Comment désinfecter vos éponges usagées selon l’ANSES
L’ANSES rappelle que la désinfection à l’eau de Javel reste efficace pour réduire la charge bactérienne. L’agence relaie la recommandation de la chambre syndicale nationale de l’eau de Javel : utiliser une solution contenant entre ½ et 1 verre d’eau de Javel dans 5 litres d’eau, laisser tremper l’éponge pendant 5 minutes, puis rincer abondamment.
L’ANSES précise aussi que l’eau de Javel ne doit jamais être mélangée à un acide, comme un détartrant, ni chauffée : dans les deux cas, cela provoque un dégagement de chlore gazeux toxique. Ce point est important à retenir avant toute manipulation.

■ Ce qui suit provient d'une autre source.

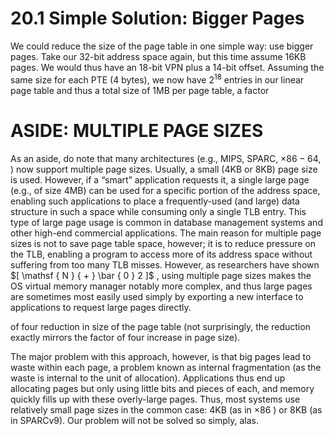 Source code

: # 20.1 Simple Solution: Bigger Pages  

We could reduce the size of the page table in one simple way: use bigger pages. Take our 32-bit address space again, but this time assume 16KB pages. We would thus have an 18-bit VPN plus a 14-bit offset. Assuming the same size for each PTE (4 bytes), we now have $2 ^ { 1 8 }$ entries in our linear page table and thus a total size of 1MB per page table, a factor  

# ASIDE: MULTIPLE PAGE SIZES  

As an aside, do note that many architectures (e.g., MIPS, SPARC, $\times 8 6 { - } 6 4 ,$ ) now support multiple page sizes. Usually, a small (4KB or 8KB) page size is used. However, if a “smart” application requests it, a single large page (e.g., of size 4MB) can be used for a specific portion of the address space, enabling such applications to place a frequently-used (and large) data structure in such a space while consuming only a single TLB entry. This type of large page usage is common in database management systems and other high-end commercial applications. The main reason for multiple page sizes is not to save page table space, however; it is to reduce pressure on the TLB, enabling a program to access more of its address space without suffering from too many TLB misses. However, as researchers have shown $[ \mathsf { N } { + } \bar { 0 } 2 ]$ , using multiple page sizes makes the OS virtual memory manager notably more complex, and thus large pages are sometimes most easily used simply by exporting a new interface to applications to request large pages directly.  

of four reduction in size of the page table (not surprisingly, the reduction exactly mirrors the factor of four increase in page size).  

The major problem with this approach, however, is that big pages lead to waste within each page, a problem known as internal fragmentation (as the waste is internal to the unit of allocation). Applications thus end up allocating pages but only using little bits and pieces of each, and memory quickly fills up with these overly-large pages. Thus, most systems use relatively small page sizes in the common case: 4KB (as in $\times 8 6$ ) or 8KB (as in SPARCv9). Our problem will not be solved so simply, alas.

Deux autres méthodes existent pour ceux qui ne souhaitent pas utiliser de produit chloré. La première consiste à plonger l’éponge dans une casserole d’eau portée à ébullition, puis à laisser refroidir avant de la manipuler. La seconde, réservée aux modèles sans parties métalliques, passe par le micro-ondes : il suffit d’imbiber l’éponge d’eau et de la chauffer deux minutes à la puissance maximale, en restant vigilant aux risques de brûlures à la sortie.

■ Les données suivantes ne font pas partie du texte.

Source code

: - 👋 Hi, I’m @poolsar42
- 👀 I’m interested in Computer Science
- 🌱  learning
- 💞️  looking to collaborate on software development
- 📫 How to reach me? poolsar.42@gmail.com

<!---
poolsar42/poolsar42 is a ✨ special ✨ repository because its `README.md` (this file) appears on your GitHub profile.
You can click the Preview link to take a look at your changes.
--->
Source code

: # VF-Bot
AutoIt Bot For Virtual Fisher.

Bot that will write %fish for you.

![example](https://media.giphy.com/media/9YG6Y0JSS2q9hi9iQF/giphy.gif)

- Trempage 5 minutes dans une solution d’eau de Javel diluée (½ à 1 verre pour 5 litres d’eau), puis rinçage
- Ébullition quelques minutes dans une casserole d’eau
- Passage au micro-ondes deux minutes à puissance maximale, éponge bien mouillée
- Ne jamais mélanger l’eau de Javel avec un acide ou la chauffer directement
- Réserver ces méthodes aux éponges non métalliques pour le micro-ondes
Que faire des éponges usagées après désinfection : des idées pour la maison et le jardin
Une fois désinfectées et retirées de la cuisine, les vieilles éponges deviennent de précieux alliés pour les tâches les plus salissantes du foyer. Toilettes, poubelles, barbecue encrassé, jantes de voiture, outils de bricolage ou de jardinage : autant de surfaces où leur usure ne pose plus de problème.
Josiane, qui rénove sa maison pendant son temps libre, le confirme : «J’utilise mes anciennes éponges pour rincer mes outils de bricolage, mais aussi pour nettoyer mes pots de fleurs. A vrai dire, je les utilise un petit peu pour tout et je parviens à les utiliser durant des mois.» Cette approche prolonge la durée de vie des éponges usagées de façon très concrète, sans effort supplémentaire.
Au jardin, des éponges usagées en fin de course peuvent aussi servir de réserve d’eau placée au fond des pots, côté mousse vers le haut, après les avoir humidifiées. En hiver, de petits morceaux déposés à la base des plantes frileuses, maintenus par des pierres, jouent un rôle d’isolant thermique. Pour limiter la pollution des sols par les microplastiques, il vaut mieux réserver cet usage aux éponges naturelles ou en cellulose, et récupérer les modèles synthétiques en fin de saison pour les placer dans la poubelle grise.
Des éponges usagées correctement traitées évitent ainsi de rejoindre prématurément les déchets ménagers, réduisant d’autant l’impact environnemental de ce petit objet du quotidien sous-estimé. Un cycle court, logique et sans contrainte : désinfection, second usage, puis seulement la poubelle grise.